Which sounds like a pretty soft Brexit. At the very least, this deal looks like the UK has almost entirely accepted the EU's demands and requirements.

And, as usual, Chris Grey's assessment seems the most clear to me:
The most obvious feature of what has been agreed is that in all but a few minor details Britain has accepted all the terms set out by the EU at the beginning of the negotiations. That was always inevitable unless we simply pulled out of the talks and committed national suicide, and it would have been far quicker and squandered less goodwill had the government accepted it on day one...

A word fudge - ‘full alignment’ between the UK and the EU if no alternative deal is reached which keeps the border open - has postponed but not resolved the fundamental issue...

It seems to mean that hard Brexit is not going to happen, because no free trade deal can solve the border issue, despite what hard Brexiters imagine. But it also seems to mean there will probably not be a ‘no deal’ Brexit, because the default position outlined in the phase 1 agreement effectively defines no deal as soft Brexit. I suppose it’s conceivable that Britain could at that point rip up the phase 1 deal, and make itself an international pariah, but that is far less likely now that we have agreed to that deal.
There's lots more good analysis there, especially of why the Tory Brexiteers are willing to support this deal, which is so far from their ideal. (Essentially it's the best they can get.) But I don't want to quote the whole blog post.

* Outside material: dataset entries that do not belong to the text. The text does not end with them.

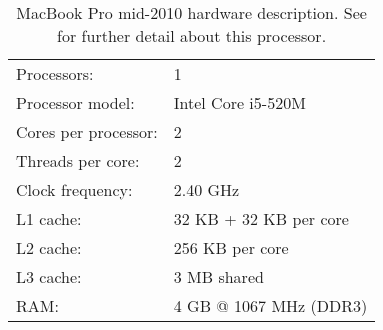 \begin{table}[!htp]
	\begin{center}
		\begin{tabular}{ll}
			\hline
			Processors: & 1	\\
			Processor model: & Intel{\textsuperscript{\textregistered}} Core{\textsuperscript{\texttrademark}} i5-520M\\
			Cores per processor: & 2	\\
			Threads per core: & 2	\\
			Clock frequency: & 2.40 GHz	\\
			\hline
			L1 cache: & 32 KB + 32 KB per core	\\
			L2 cache: & 256 KB per core	\\
			L3 cache: & 3 MB shared	\\
			RAM: & 4 GB	@ 1067 MHz (DDR3)\\
			\hline
		\end{tabular}
		\caption[MacBook Pro mid-2010 hardware description]{MacBook Pro mid-2010 hardware description. See \cite{i5-520m} for further detail about this processor.}
		\label{tab:mbp}
	\end{center}
\end{table}
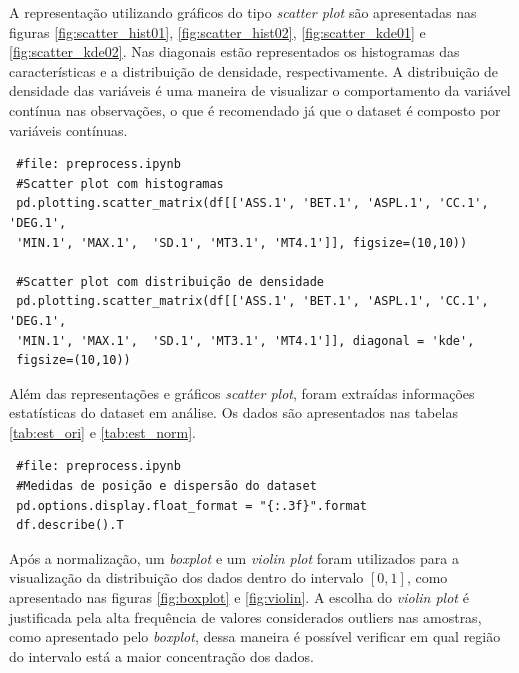 \documentclass[
	article,			%
	11pt,				%
	oneside,			%
	a4paper,			%
	english,			%
	brazil,				%
	sumario=tradicional
	]{abntex2}
\begin{document}
A representação utilizando gráficos do tipo \textit{scatter plot} são apresentadas nas figuras \ref{fig:scatter_hist01}, \ref{fig:scatter_hist02}, \ref{fig:scatter_kde01} e \ref{fig:scatter_kde02}. Nas diagonais estão representados os histogramas das características e a distribuição de densidade, respectivamente. A distribuição de densidade das variáveis é uma maneira de visualizar o comportamento da variável contínua nas observações, o que é recomendado já que o dataset é composto por variáveis contínuas.

\begin{verbatim}
 #file: preprocess.ipynb
 #Scatter plot com histogramas
 pd.plotting.scatter_matrix(df[['ASS.1', 'BET.1', 'ASPL.1', 'CC.1', 'DEG.1',
 'MIN.1', 'MAX.1',  'SD.1', 'MT3.1', 'MT4.1']], figsize=(10,10))
 
 #Scatter plot com distribuição de densidade
 pd.plotting.scatter_matrix(df[['ASS.1', 'BET.1', 'ASPL.1', 'CC.1', 'DEG.1',
 'MIN.1', 'MAX.1',  'SD.1', 'MT3.1', 'MT4.1']], diagonal = 'kde',
 figsize=(10,10))
\end{verbatim}

Além das representações e gráficos \textit{scatter plot}, foram extraídas informações estatísticas do dataset em análise. Os dados são apresentados nas tabelas \ref{tab:est_ori} e \ref{tab:est_norm}.

\begin{verbatim}
 #file: preprocess.ipynb
 #Medidas de posição e dispersão do dataset
 pd.options.display.float_format = "{:.3f}".format
 df.describe().T
\end{verbatim}


Após a normalização, um \textit{boxplot} e um \textit{violin plot} foram utilizados para a visualização da distribuição dos dados dentro do intervalo $[0,1]$, como apresentado nas figuras \ref{fig:boxplot} e \ref{fig:violin}. A escolha do \textit{violin plot} é justificada pela alta frequência de valores considerados outliers nas amostras, como apresentado pelo \textit{boxplot}, dessa maneira é possível verificar em qual região do intervalo está a maior concentração dos dados.
\end{document}
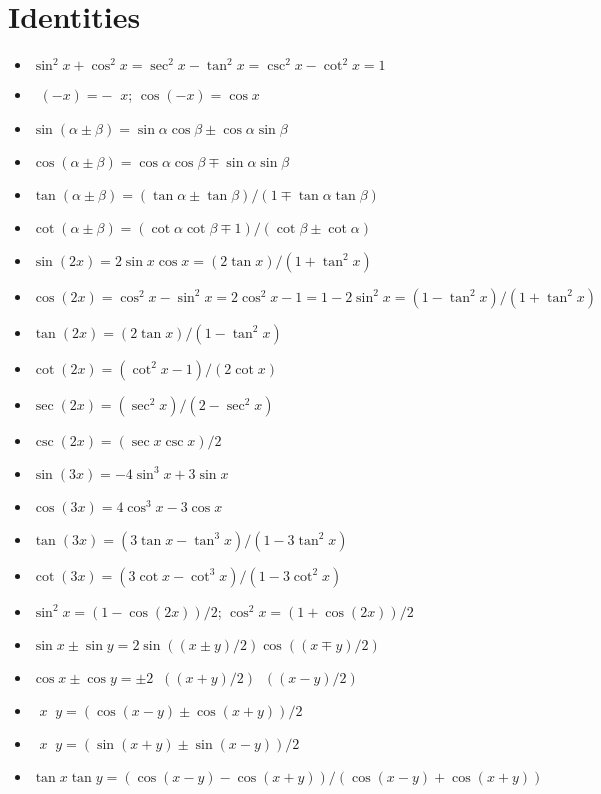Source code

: \documentclass{slnotes}
\begin{document}
\chapter{Identities}
\begin{itemize}
\item \(\sin^2 x+\cos^2 x = \sec^2 x - \tan^2 x = \csc^2 x - \cot^2 x = 1\)
\item \(\mathop{{}^{\sin}_{\tan}{}}(-x) = -\mathop{{}^{\sin}_{\tan}} x\); \(\cos(-x) = \cos x\)
\item \(\sin(\alpha\pm\beta) = \sin\alpha\cos\beta\pm\cos\alpha\sin\beta\)
\item \(\cos(\alpha\pm\beta) = \cos\alpha\cos\beta\mp\sin\alpha\sin\beta\)
\item \(\tan(\alpha\pm\beta) = (\tan\alpha\pm\tan\beta)/(1\mp\tan\alpha\tan\beta)\)
\item \(\cot(\alpha\pm\beta) = (\cot\alpha\cot\beta\mp 1)/(\cot\beta\pm\cot\alpha)\)
\item \(\sin(2x) = 2\sin x\cos x = (2\tan x)/(1+\tan^2 x)\)
\item \(\cos(2x) = \cos^2 x-\sin^2 x = 2\cos^2 x - 1 = 1 - 2\sin^2 x = (1-\tan^2 x)/(1+\tan^2 x)\)
\item \(\tan(2x) = (2\tan x)/(1-\tan^2 x)\)
\item \(\cot(2x) = (\cot^2 x - 1)/(2\cot x)\)
\item \(\sec(2x) = (\sec^2 x)/(2 - \sec^2 x)\)
\item \(\csc(2x) = (\sec x\csc x)/2\)
\item \(\sin(3x) = -4\sin^3x+3\sin x\)
\item \(\cos(3x) = 4\cos^3x-3\cos x\)
\item \(\tan(3x) = (3\tan x-\tan^3x)/(1-3\tan^2x)\)
\item \(\cot(3x) = (3\cot x-\cot^3x)/(1-3\cot^2x)\)
\item \(\sin^2x = (1-\cos(2x))/2\); \(\cos^2x = (1+\cos(2x))/2\)
\item \(\sin x\pm\sin y = 2\sin((x\pm y)/2)\cos((x\mp y)/2)\)
\item \(\cos x\pm\cos y = \pm2\mathop{{}^{\cos}_{\sin}{}}((x+y)/2)\mathop{{}^{\cos}_{\sin}{}}((x-y)/2)\)
\item \(\mathop{{}^{\cos}_{\sin}{}}x\mathop{{}^{\cos}_{\sin}{}}y = (\cos(x-y)\pm\cos(x+y))/2\)
\item \(\mathop{{}^{\sin}_{\cos}{}}x\mathop{{}^{\cos}_{\sin}{}}y = (\sin(x+y)\pm\sin(x-y))/2\)
\item \(\tan x\tan y = (\cos(x-y)-\cos(x+y))/(\cos(x-y)+\cos(x+y))\)
\end{itemize}
\end{document}
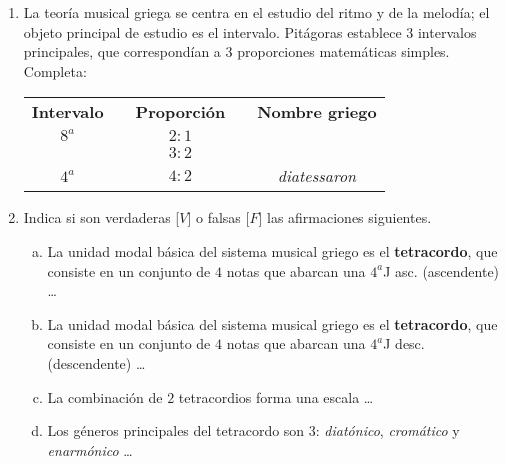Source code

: \documentclass[letterpaper,12pt,notitlepage,spanish]{article}
\begin{document}
 \begin{ejercicio}
		\begin{enumerate}[1.-]
%
%
			\item La teoría musical griega se centra en el estudio del ritmo y de la melodía; el objeto principal de estudio es el intervalo. Pitágoras establece 3 intervalos principales, que correspondían a 3 proporciones matemáticas simples. Completa: \par
		\begin{center}
			\begin{tabular}{c c c c c}
			\vspace{0.25cm}
			\textbf{Intervalo}  &  &  \textbf{Proporción}  &  &  \textbf{Nombre griego}  \\ 
			\vspace{0.25cm}
			$ 8^a $  &  &  $ 2:1 $  &  &  \dotfill  \\ 
			\vspace{0.25cm}
			\dotfill &  &  $ 3:2 $  &  &  \dotfill \\ 
			\vspace{0.25cm}
			$ 4^a $  &  &  $ 4:2 $  &  & \textit{diatessaron}     \\
			\end{tabular}
		\end{center}
%
%
			\item  Indica si son verdaderas [$V$] o falsas [$F$] las afirmaciones siguientes.
		\begin{enumerate}[a)]
		\item	La unidad modal básica del sistema musical griego es el \textbf{tetracordo}, que consiste en un conjunto de $4$ notas que abarcan una $4^a$J asc. (ascendente) \ldots
		\item	La unidad modal básica del sistema musical griego es el \textbf{tetracordo}, que consiste en un conjunto de $4$ notas que abarcan una $4^a$J desc. (descendente) \ldots
		\item	La combinación de $2$ tetracordios forma una escala \ldots
		\item	Los géneros principales del tetracordo son $3$: \textit{diatónico}, \textit{cromático} y \textit{enarmónico}  \ldots
		\end{enumerate}
%
		\end{enumerate}
 \end{ejercicio}
%
%
\end{document}
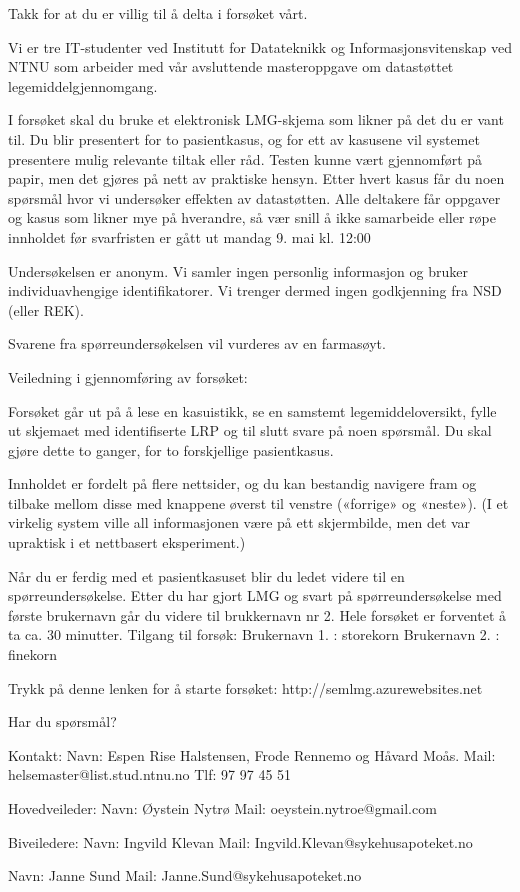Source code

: Takk for at du er villig til å delta i forsøket vårt.

Vi er tre IT-studenter ved Institutt for Datateknikk og Informasjonsvitenskap ved NTNU som arbeider med vår avsluttende masteroppgave om datastøttet legemiddelgjennomgang.

I forsøket skal du bruke et elektronisk LMG-skjema som likner på det du er vant til. Du blir presentert for to pasientkasus, og for ett av kasusene vil systemet presentere mulig relevante tiltak eller råd. Testen kunne vært gjennomført på papir, men det gjøres på nett av praktiske hensyn. Etter hvert kasus får du noen spørsmål hvor vi undersøker effekten av datastøtten. Alle deltakere får oppgaver og kasus som likner mye på hverandre, så vær snill å ikke samarbeide eller røpe innholdet før svarfristen er gått ut mandag 9. mai kl. 12:00

Undersøkelsen er anonym. Vi samler ingen personlig informasjon og bruker individuavhengige identifikatorer. Vi trenger dermed ingen godkjenning fra NSD (eller REK).

Svarene fra spørreundersøkelsen vil vurderes av en farmasøyt.


Veiledning i gjennomføring av forsøket:

Forsøket går ut på å lese en kasuistikk, se en samstemt legemiddeloversikt, fylle ut skjemaet med identifiserte LRP og til slutt svare på noen spørsmål.
Du skal gjøre dette to ganger, for to forskjellige pasientkasus.

Innholdet er fordelt på flere nettsider, og du kan bestandig navigere fram og tilbake mellom disse med knappene øverst til venstre («forrige» og «neste»).
(I et virkelig system ville all informasjonen være på ett skjermbilde, men det var upraktisk i et nettbasert eksperiment.)

Når du er ferdig med et pasientkasuset blir du ledet videre til en spørreundersøkelse.
Etter du har gjort LMG og svart på spørreundersøkelse med første brukernavn går du videre til brukkernavn nr 2.
Hele forsøket er forventet å ta ca. 30 minutter.
Tilgang til forsøk:
Brukernavn 1. : storekorn
Brukernavn 2. : finekorn

Trykk på denne lenken for å starte forsøket: http://semlmg.azurewebsites.net

Har du spørsmål?

Kontakt:
Navn: Espen Rise Halstensen, Frode Rennemo og Håvard Moås.
Mail: helsemaster@list.stud.ntnu.no
Tlf: 97 97 45 51


Hovedveileder:
Navn: Øystein Nytrø
Mail: oeystein.nytroe@gmail.com

Biveiledere:
Navn: Ingvild Klevan
Mail: Ingvild.Klevan@sykehusapoteket.no

Navn: Janne Sund
Mail: Janne.Sund@sykehusapoteket.no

So, all in all, this seems like a welcome climb down from the Tories and DUP's mind boggling intransigence and actually good news for everyone. Well, perhaps everyone aside from British citizens living in the EU. Oh, and extreme right wing nationalists.
posted by overglow at 10:33 AM on December 8, 2017 [2 favorites]

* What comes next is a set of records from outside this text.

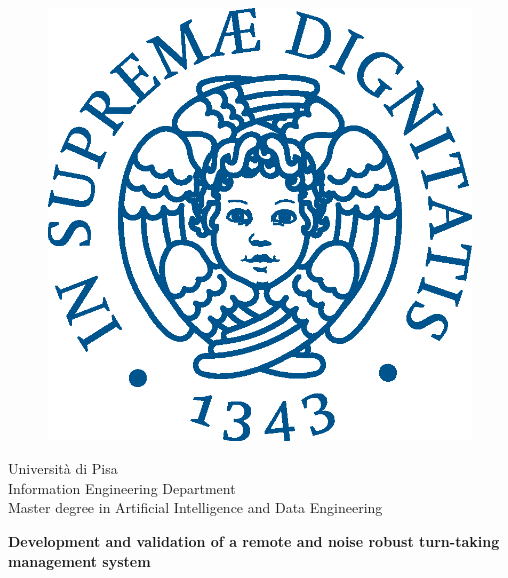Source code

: \documentclass[../main.tex]{subfiles}
\begin{document}
\begin{titlepage}
    \begin{figure}[ht]
        \centering
        \includegraphics[keepaspectratio=true,scale=0.4]{images/cherubinFrontespizio.eps}
    \end{figure}
    
    \begin{center}
        \doublespacing
        \LARGE{Università di Pisa}\\
        \large{Information Engineering Department}\\
        \large{Master degree in Artificial Intelligence and Data Engineering}\\  
    \end{center}

    \vspace{15mm}

    \begin{center}
        \large{\textbf{Development and validation of a remote and noise robust turn-taking management system}}\\
    \end{center}
    

\end{titlepage}
\end{document}
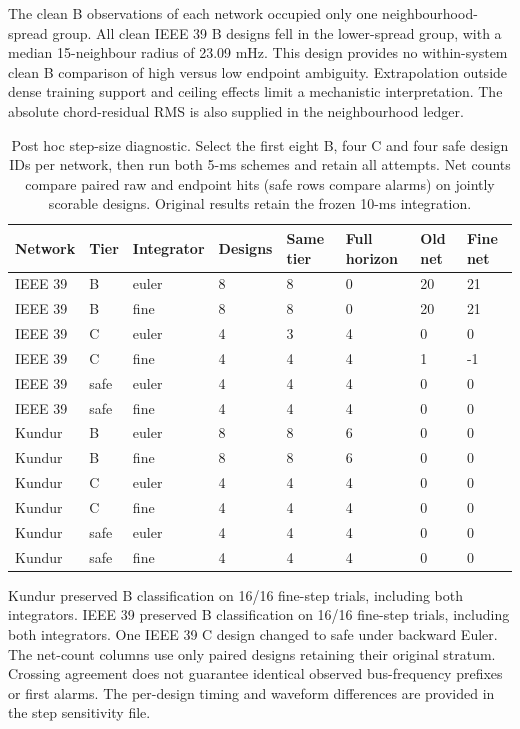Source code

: \documentclass[10pt]{article}
\begin{document}
The clean B observations of each network occupied only one neighbourhood-spread group. All clean IEEE 39 B designs fell in the lower-spread group, with a median 15-neighbour radius of 23.09 mHz. This design provides no within-system clean B comparison of high versus low endpoint ambiguity. Extrapolation outside dense training support and ceiling effects limit a mechanistic interpretation. The absolute chord-residual RMS is also supplied in the neighbourhood ledger.
\begin{table}[htbp]\centering\small
\caption{Post hoc step-size diagnostic. Select the first eight B, four C and four safe design IDs per network, then run both 5-ms schemes and retain all attempts. Net counts compare paired raw and endpoint hits (safe rows compare alarms) on jointly scorable designs. Original results retain the frozen 10-ms integration.}\label{tab:sens}
\begin{tabular}{@{}llllllll@{}}\toprule
Network & Tier & Integrator & Designs & Same tier & Full horizon & Old net & Fine net \\\midrule
IEEE 39 & B & euler & 8 & 8 & 0 & 20 & 21 \\
IEEE 39 & B & fine & 8 & 8 & 0 & 20 & 21 \\
IEEE 39 & C & euler & 4 & 3 & 4 & 0 & 0 \\
IEEE 39 & C & fine & 4 & 4 & 4 & 1 & -1 \\
IEEE 39 & safe & euler & 4 & 4 & 4 & 0 & 0 \\
IEEE 39 & safe & fine & 4 & 4 & 4 & 0 & 0 \\
Kundur & B & euler & 8 & 8 & 6 & 0 & 0 \\
Kundur & B & fine & 8 & 8 & 6 & 0 & 0 \\
Kundur & C & euler & 4 & 4 & 4 & 0 & 0 \\
Kundur & C & fine & 4 & 4 & 4 & 0 & 0 \\
Kundur & safe & euler & 4 & 4 & 4 & 0 & 0 \\
Kundur & safe & fine & 4 & 4 & 4 & 0 & 0 \\
\bottomrule\end{tabular}\end{table}
Kundur preserved B classification on 16/16 fine-step trials, including both integrators. 
IEEE 39 preserved B classification on 16/16 fine-step trials, including both integrators. One IEEE 39 C design changed to safe under backward Euler. The net-count columns use only paired designs retaining their original stratum. Crossing agreement does not guarantee identical observed bus-frequency prefixes or first alarms. The per-design timing and waveform differences are provided in the step sensitivity file.
\end{document}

Well, upon further reflection, relatively good news. Relatively.
posted by overglow at 11:08 AM on December 8, 2017


Is it going to stick, though? May's basically a figurehead at this point, it seems, so does she actually have the power to push it through when the rising figures in the party are all selling themselves on hard brexit?

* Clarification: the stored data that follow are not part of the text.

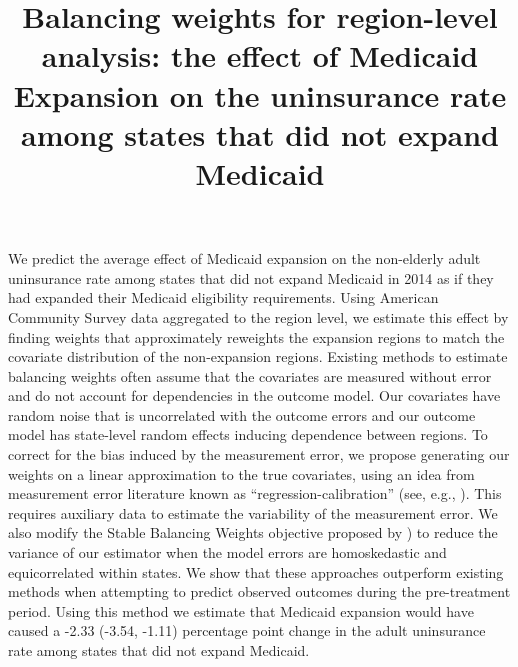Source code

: \documentclass[aoas]{imsart}
\theoremstyle{plain}
\theoremstyle{remark}
\begin{document}
\begin{frontmatter}
\title{Balancing weights for region-level analysis: the effect of Medicaid Expansion on the uninsurance rate among states that did not expand Medicaid}


\begin{flushleft}
We predict the average effect of Medicaid expansion on the non-elderly adult uninsurance rate among states that did not expand Medicaid in 2014 as if they had expanded their Medicaid eligibility requirements. Using American Community Survey data aggregated to the region level, we estimate this effect by finding weights that approximately reweights the expansion regions to match the covariate distribution of the non-expansion regions. Existing methods to estimate balancing weights often assume that the covariates are measured without error and do not account for dependencies in the outcome model. Our covariates have random noise that is uncorrelated with the outcome errors and our outcome model has state-level random effects inducing dependence between regions. To correct for the bias induced by the measurement error, we propose generating our weights on a linear approximation to the true covariates, using an idea from measurement error literature known as ``regression-calibration'' (see, e.g., \cite{carroll2006measurement}). This requires auxiliary data to estimate the variability of the measurement error. We also modify the Stable Balancing Weights objective proposed by \cite{zubizarreta2015stable}) to reduce the variance of our estimator when the model errors are homoskedastic and equicorrelated within states. We show that these approaches outperform existing methods when attempting to predict observed outcomes during the pre-treatment period. Using this method we estimate that Medicaid expansion would have caused a -2.33 (-3.54, -1.11) percentage point change in the adult uninsurance rate among states that did not expand Medicaid.
\end{flushleft}


\begin{keyword}
\end{keyword}

\end{frontmatter}
\end{document}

Or are they going to let it go through, since they know perfectly well what a disaster it would be, and then portray her as the backstabber to be blamed for everything?
posted by tavella at 11:33 AM on December 8, 2017 [1 favorite]


It's not just May, it's May and the EU that other Tories have to get past.
posted by tel3path at 11:42 AM on December 8, 2017


Er, to clarify -- I mean, what a disaster it would be to leave without any deal, not that May's soft Brexit deal would be a disaster.
posted by tavella at 12:45 PM on December 8, 2017


Stop the Cavalry
posted by Elmore at 4:35 PM on December 8, 2017 [1 favorite]


Vanity Fair: Has Theresa May unwittingly accelerated the break up of Great Britain?

(Pedant Brit's note: not unless she has a very big bulldozer - "Great Britain" is simply the name for the big island in the British Isles group). Nothing to do with "The United Kingdom" which is the political unit that I think the author is talking about.